Fronde contre les bullshits jobs
Les salariés les plus malheureux ne sont donc pas ceux qui effectuent des tâches ardues mais des tâches inutiles ou dépourvues de sens. Ce sont ceux qui, selon la terminologie forgée par David Graeber, occupent des “bullshit jobs”. Selon cet anthropologue américain, un “job à la con” se reconnaît au fait qu’il est “ressenti comme tel par celui qui l’occupe”. Cette définition amusante révèle cependant la souffrance éprouvée par les travailleurs dans des organisations où “l’efficacité en est venue à se traduire par un transfert de pouvoir aux superviseurs et autres prétendus experts de la rationalisation”.
Cette mise en cause de l’expertise au nom de l’expérience terrain est l’un des enseignements les plus saillants de la crise du Covid.

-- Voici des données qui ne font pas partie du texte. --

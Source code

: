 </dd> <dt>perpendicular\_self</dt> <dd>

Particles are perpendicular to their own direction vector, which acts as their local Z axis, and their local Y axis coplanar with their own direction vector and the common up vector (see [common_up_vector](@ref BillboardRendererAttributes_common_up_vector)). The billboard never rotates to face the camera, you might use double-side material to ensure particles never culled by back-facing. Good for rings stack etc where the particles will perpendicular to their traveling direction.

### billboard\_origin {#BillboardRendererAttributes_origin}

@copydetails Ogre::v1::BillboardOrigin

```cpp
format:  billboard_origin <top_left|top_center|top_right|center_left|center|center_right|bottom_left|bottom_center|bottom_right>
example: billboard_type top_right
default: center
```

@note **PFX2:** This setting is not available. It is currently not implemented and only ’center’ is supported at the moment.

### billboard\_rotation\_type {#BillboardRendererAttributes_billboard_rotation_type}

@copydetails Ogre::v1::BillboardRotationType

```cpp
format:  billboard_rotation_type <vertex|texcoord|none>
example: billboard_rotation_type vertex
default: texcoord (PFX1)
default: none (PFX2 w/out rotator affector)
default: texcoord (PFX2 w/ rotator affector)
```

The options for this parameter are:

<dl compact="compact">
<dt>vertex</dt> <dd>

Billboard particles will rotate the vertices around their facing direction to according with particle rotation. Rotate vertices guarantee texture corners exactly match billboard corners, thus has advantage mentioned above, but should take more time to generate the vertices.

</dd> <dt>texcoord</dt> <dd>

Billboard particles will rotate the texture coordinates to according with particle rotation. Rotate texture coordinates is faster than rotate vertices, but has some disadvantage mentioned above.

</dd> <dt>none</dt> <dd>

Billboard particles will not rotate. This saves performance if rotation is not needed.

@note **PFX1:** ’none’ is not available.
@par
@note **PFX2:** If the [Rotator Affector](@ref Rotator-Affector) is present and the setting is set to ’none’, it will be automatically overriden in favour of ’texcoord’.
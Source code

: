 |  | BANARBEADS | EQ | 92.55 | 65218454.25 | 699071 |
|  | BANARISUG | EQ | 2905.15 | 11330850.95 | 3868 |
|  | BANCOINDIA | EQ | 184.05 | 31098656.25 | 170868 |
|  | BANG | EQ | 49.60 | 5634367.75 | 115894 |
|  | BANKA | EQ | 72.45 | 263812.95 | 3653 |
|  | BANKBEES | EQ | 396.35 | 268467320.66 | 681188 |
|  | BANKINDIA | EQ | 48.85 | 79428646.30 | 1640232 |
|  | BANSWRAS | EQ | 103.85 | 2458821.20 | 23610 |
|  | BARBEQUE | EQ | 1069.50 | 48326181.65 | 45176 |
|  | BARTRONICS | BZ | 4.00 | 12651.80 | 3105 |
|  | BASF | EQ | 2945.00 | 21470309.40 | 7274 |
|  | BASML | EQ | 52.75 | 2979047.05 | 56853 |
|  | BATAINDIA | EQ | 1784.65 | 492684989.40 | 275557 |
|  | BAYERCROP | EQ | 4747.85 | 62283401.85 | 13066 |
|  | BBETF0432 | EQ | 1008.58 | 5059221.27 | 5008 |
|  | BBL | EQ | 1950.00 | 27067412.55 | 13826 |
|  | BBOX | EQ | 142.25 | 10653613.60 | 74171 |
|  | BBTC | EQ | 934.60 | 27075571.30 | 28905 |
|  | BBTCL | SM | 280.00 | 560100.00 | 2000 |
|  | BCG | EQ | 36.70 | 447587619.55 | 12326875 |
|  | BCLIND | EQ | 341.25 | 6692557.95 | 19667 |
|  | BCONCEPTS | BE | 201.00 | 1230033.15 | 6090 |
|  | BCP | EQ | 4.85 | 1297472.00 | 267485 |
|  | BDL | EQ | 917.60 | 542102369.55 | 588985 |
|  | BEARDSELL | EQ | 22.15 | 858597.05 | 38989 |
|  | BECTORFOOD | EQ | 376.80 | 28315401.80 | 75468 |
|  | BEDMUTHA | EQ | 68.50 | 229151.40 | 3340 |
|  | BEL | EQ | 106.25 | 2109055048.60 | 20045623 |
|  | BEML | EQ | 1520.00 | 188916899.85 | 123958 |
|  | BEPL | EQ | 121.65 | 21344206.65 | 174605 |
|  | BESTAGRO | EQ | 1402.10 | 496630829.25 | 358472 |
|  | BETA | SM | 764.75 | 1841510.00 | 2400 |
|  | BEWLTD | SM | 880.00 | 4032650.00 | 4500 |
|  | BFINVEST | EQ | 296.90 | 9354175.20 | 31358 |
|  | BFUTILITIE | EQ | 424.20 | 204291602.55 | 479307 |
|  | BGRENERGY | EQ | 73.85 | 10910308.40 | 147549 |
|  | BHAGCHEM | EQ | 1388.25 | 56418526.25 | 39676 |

La popularité dont jouit aujourd’hui le professeur Didier Raoult illustre avec éclat ce phénomène. Comme le souligne Jérôme Fourquet, directeur du département Opinion de l’Ifop, le médecin marseillais “a rejoué la bataille du terrain contre l’establishment, contre les sachants”, si bien que “beaucoup de gens le défendent au nom du bon sens, du pragmatisme, au nom de ‘ceux qui font’, parce qu’il a les mains dans le cambouis face à des élites qui seraient déconnectées”.
Accueillir un légitime désir de participer
Certains voient dans cet engouement une manifestation déplorable de populisme. On peut tout aussi bien y voir l’expression d’un légitime désir de faire, participer et d’être reconnu dans son travail. Tel devrait être, en tout cas, le pari des entreprises. Elles ont en effet tout à gagner en accueillant et en canalisant cette énergie trop souvent inexploitée.
“S’il est un enseignement que nous pouvons retirer de la crise, c’est la formidable ressource des initiatives individuelles, de la responsabilité individuelle, l’efficacité des décisions prises au plus près du terrain, les vertus de l’innovation libérée une fois que l’on a débranché les processus administratifs habituels et brisé les silos”, écrit Olivier Babeau, professeur en sciences de gestion à l’université de Bordeaux, dans une contribution au Figaro. Son observation concernait directement le management mais elle pourrait tout aussi bien relever de la QVT. Rien que de très normal car, au fond, la prévention des RPS et la promotion de la QVT sont intrinsèquement des sujets managériaux.